— Collected data —
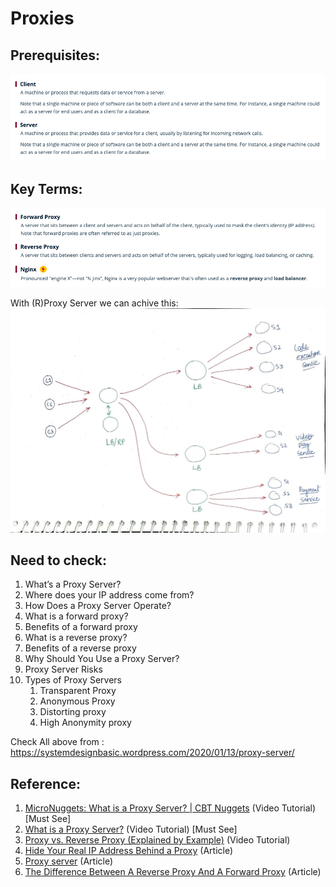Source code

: # Proxies

## Prerequisites:
![](/Images/Proxies01.png)

## Key Terms:
![](/Images/Proxies02.png)

With (R)Proxy Server we can achive this:
![](/Images/LB-RP.jpeg)

## Need to check:
1. What’s a Proxy Server?
2. Where does your IP address come from?
3. How Does a Proxy Server Operate?
4. What is a forward proxy?
5. Benefits of a forward proxy
6. What is a reverse proxy?
7. Benefits of a reverse proxy
8. Why Should You Use a Proxy Server?
9. Proxy Server Risks
10. Types of Proxy Servers
    1. Transparent Proxy
    2. Anonymous Proxy
    3. Distorting proxy
    4. High Anonymity proxy
    
Check All above from : https://systemdesignbasic.wordpress.com/2020/01/13/proxy-server/

## Reference:
1. [MicroNuggets: What is a Proxy Server? | CBT Nuggets](https://www.youtube.com/watch?time_continue=9&v=qU0PVSJCKcs&feature=emb_logo) (Video Tutorial) [Must See]
2. [What is a Proxy Server?](https://www.youtube.com/watch?v=5cPIukqXe5w) (Video Tutorial) [Must See]
3. [Proxy vs. Reverse Proxy (Explained by Example)](https://www.youtube.com/watch?v=ozhe__GdWC8) (Video Tutorial)
4. [Hide Your Real IP Address Behind a Proxy](https://whatismyipaddress.com/proxy-server) (Article)
5. [Proxy server](https://whatis.techtarget.com/definition/proxy-server) (Article)
6. [The Difference Between A Reverse Proxy And A Forward Proxy](https://smartproxy.com/blog/the-difference-between-a-reverse-proxy-and-a-forward-proxy) (Article)
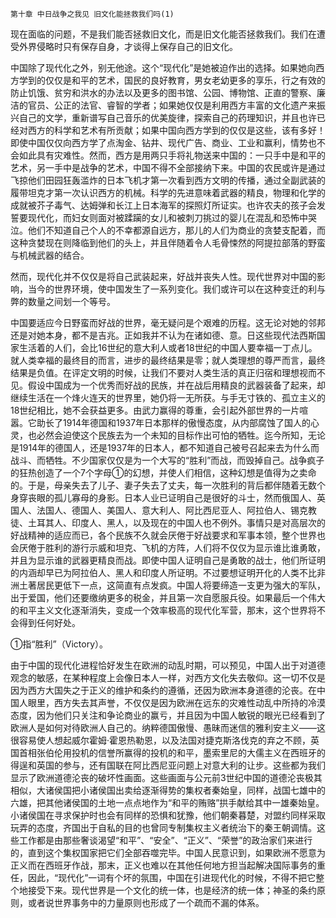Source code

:     第十章 中日战争之我见 旧文化能拯救我们吗(1) 

   现在面临的问题，不是我们能否拯救旧文化，而是旧文化能否拯救我们。我们在遭受外界侵略时只有保存自身，才谈得上保存自己的旧文化。

   中国除了现代化之外，别无他途。这个“现代化”是她被迫作出的选择。如果她向西方学到的仅仅是和平的艺术，国民的良好教育，男女老幼更多的享乐，行之有效的防止饥饿、贫穷和洪水的办法以及更多的图书馆、公园、博物馆、正直的警察、廉洁的官员、公正的法官、睿智的学者；如果她仅仅是利用西方丰富的文化遗产来振兴自己的文学，重新谱写自己音乐的优美旋律，探索自己的药理知识，并且也许已经对西方的科学和艺术有所贡献；如果中国向西方学到的仅仅是这些，该有多好！即使中国仅仅向西方学了点淘金、钻井、现代广告、商业、工业和赢利，情势也不会如此具有灾难性。然而，西方是用两只手将礼物送来中国的：一只手中是和平的艺术，另一手中是战争的艺术，中国不得不全部接纳下来。中国的农民或许是通过飞掠他们田园狂轰滥炸的日本飞机才第一次看到西方文明的传播，通过全副武装的履带坦克才第一次认识西方的机械。科学的先进意味着武器的精良，物理和化学的成就被芥子毒气、达姆弹和长江上日本海军的探照灯所证实。也许农夫的孩子会发誓要现代化，而妇女则面对被蹂躏的女儿和被刺刀挑过的婴儿在混乱和恐怖中哭泣。他们不知道自己个人的不幸都源自远方，那儿的人们为商业的贪婪支配着，而这种贪婪现在则降临到他们的头上，并且伴随着令人毛骨悚然的阿提拉部落的野蛮与机械武器的结合。

   然而，现代化并不仅仅是将自己武装起来，好战并丧失人性。现代世界对中国的影响，当今的世界环境，使中国发生了一系列变化。我们或许可以在这种变迁的利与弊的数量之间划一个等号。

   中国要适应今日野蛮而好战的世界，毫无疑问是个艰难的历程。这无论对她的邻邦还是对她本身，都不是吉兆。正如我并不认为在诸如德、意。日这些现代法西斯国家生活着的人们，会比16世纪的意大利人或者18世纪的中国人要幸福一丁点儿。就人类幸福的最终目的而言，进步的最终结果是零；就人类理想的尊严而言，最终结果是负值。在评定文明的时候，让我们不要对人类生活的真正归宿和理想视而不见。假设中国成为一个优秀而好战的民族，并在战后用精良的武器装备了起来，却继续生活在一个烽火连天的世界里，她仍将一无所获。与手无寸铁的、孤立主义的18世纪相比，她不会获益更多。由武力赢得的尊重，会引起外部世界的一片喧嚣。它助长了1914年德国和1937年日本那样的傲慢态度，从内部腐蚀了国人的心灵，也必然会迫使这个民族去为一个未知的目标作出可怕的牺牲。迄今所知，无论是1914年的德国人，还是1937年的日本人，都不知道自己被号召起来去为什么而战斗、而牺牲。不少国家仅仅是为一个大写的“胜利”而战，而毁掉自己。战争疯子的狂热创造了一个7个字母①的幻想，并使人们相信，这种幻想是值得为之卖命的。于是，母亲失去了儿子、妻子失去了丈夫，每一次胜利的背后都伴随着无数个身穿丧眼的孤儿寡母的身影。日本人业已证明自己是很好的斗士，然而俄国人、英国人、法国人、德国人、美国人、意大利人、阿比西尼亚人、阿拉伯人、锡克教徒、土耳其人、印度人、黑人，以及现在的中国人也不例外。事情只是对高层次的好战精神的适应而已，各个民族不久就会厌倦于好战要求和军事本领，整个世界也会厌倦于胜利的游行示威和坦克、飞机的方阵，人们将不仅仅为显示谁比谁勇敢，并且为显示谁的武器更精良而战。即使中国人证明自己是勇敢的战士，他们所证明的内涵却早已为阿拉伯人、黑人和印度人所证明。不过要想证明开化的人类不比非洲土著居民更低下一点，这简直有点发疯。中国人将要缔造一支更为强大的军队，出于爱国，他们还要缴纳更多的税金，并且第一次自愿服兵役。如果最后一个伟大的和平主义文化逐渐消失，变成一个效率极高的现代化军营，那末，这个世界将不会得到任何好处。

   ①指“胜利”（Victory）。

   由于中国的现代化进程恰好发生在欧洲的动乱时期，可以预见，中国人出于对道德观念的敏感，在某种程度上会像日本人一样，对西方文化失去敬仰。这一切不仅是因为西方大国失之于正义的维护和条约的遵循，还因为欧洲本身道德的沦丧。在中国人眼里，西方失去其声誉，不仅仅是因为欧洲在远东的灾难性动乱中所持的冷漠态度，因为他们只关注和争论商业的赢亏，并且因为中国人敏锐的眼光已经看到了欧洲人是如何对待欧洲人自己的。纳粹德国傲慢、愚昧而迷信的雅利安主义——这很容易使人想起威尔霍姆·霍恩热勒恩，以及法国对捷克斯洛伐克的弃之不顾，英国首相张伯伦用投机的信誉所赢得的投机的和平，墨索里尼的大儒主义在西班牙的得逞和英国的参与，还有国联在阿比西尼亚问题上对意大利的让步。这些都为我们显示了欧洲道德沦丧的破坏性画面。这些画面与公元前3世纪中国的道德沦丧极其相似，大诸侯国把小诸侯国出卖给逐渐得势的集权者秦始皇，同样，战国七雄中的六雄，把其他诸侯国的土地一点点地作为“和平的贿赂”拱手献给其中一雄秦始皇。小诸侯国在寻求保护时也会有同样的恐惧和犹豫，他们朝秦暮楚，对盟约同样采取玩弄的态度，齐国出于自私的目的也曾同专制集权主义者统治下的秦王朝调情。这些工作都是由那些奢谈渴望“和平”、“安全”、“正义”、“荣誉”的政治家们来进行的，直到这个集权国家把它们全部吞噬完毕。中国人民意识到，如果欧洲不愿意为正义而在西班牙作战，那末，正义也难以在其他任何地方担当起解决国际事务的重任，因此，“现代化”一词有个坏的氛围，中国在引进现代化的时候，不得不把它整个地接受下来。现代世界是一个文化的统一体，也是经济的统一体；神圣的条约原则，或者说世界事务中的力量原则也形成了一个疏而不漏的体系。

— Task —
Starting at the line containing "6. [The Difference" and stopping at the line containing "然而，现代化并不仅仅是将自己", output every line above exactly, both ends included, with pictures omitted.

— Exercise result —
6. [The Difference Between A Reverse Proxy And A Forward Proxy](https://smartproxy.com/blog/the-difference-between-a-reverse-proxy-and-a-forward-proxy) (Article)
Source code

:     第十章 中日战争之我见 旧文化能拯救我们吗(1) 

   现在面临的问题，不是我们能否拯救旧文化，而是旧文化能否拯救我们。我们在遭受外界侵略时只有保存自身，才谈得上保存自己的旧文化。

   中国除了现代化之外，别无他途。这个“现代化”是她被迫作出的选择。如果她向西方学到的仅仅是和平的艺术，国民的良好教育，男女老幼更多的享乐，行之有效的防止饥饿、贫穷和洪水的办法以及更多的图书馆、公园、博物馆、正直的警察、廉洁的官员、公正的法官、睿智的学者；如果她仅仅是利用西方丰富的文化遗产来振兴自己的文学，重新谱写自己音乐的优美旋律，探索自己的药理知识，并且也许已经对西方的科学和艺术有所贡献；如果中国向西方学到的仅仅是这些，该有多好！即使中国仅仅向西方学了点淘金、钻井、现代广告、商业、工业和赢利，情势也不会如此具有灾难性。然而，西方是用两只手将礼物送来中国的：一只手中是和平的艺术，另一手中是战争的艺术，中国不得不全部接纳下来。中国的农民或许是通过飞掠他们田园狂轰滥炸的日本飞机才第一次看到西方文明的传播，通过全副武装的履带坦克才第一次认识西方的机械。科学的先进意味着武器的精良，物理和化学的成就被芥子毒气、达姆弹和长江上日本海军的探照灯所证实。也许农夫的孩子会发誓要现代化，而妇女则面对被蹂躏的女儿和被刺刀挑过的婴儿在混乱和恐怖中哭泣。他们不知道自己个人的不幸都源自远方，那儿的人们为商业的贪婪支配着，而这种贪婪现在则降临到他们的头上，并且伴随着令人毛骨悚然的阿提拉部落的野蛮与机械武器的结合。

   然而，现代化并不仅仅是将自己武装起来，好战并丧失人性。现代世界对中国的影响，当今的世界环境，使中国发生了一系列变化。我们或许可以在这种变迁的利与弊的数量之间划一个等号。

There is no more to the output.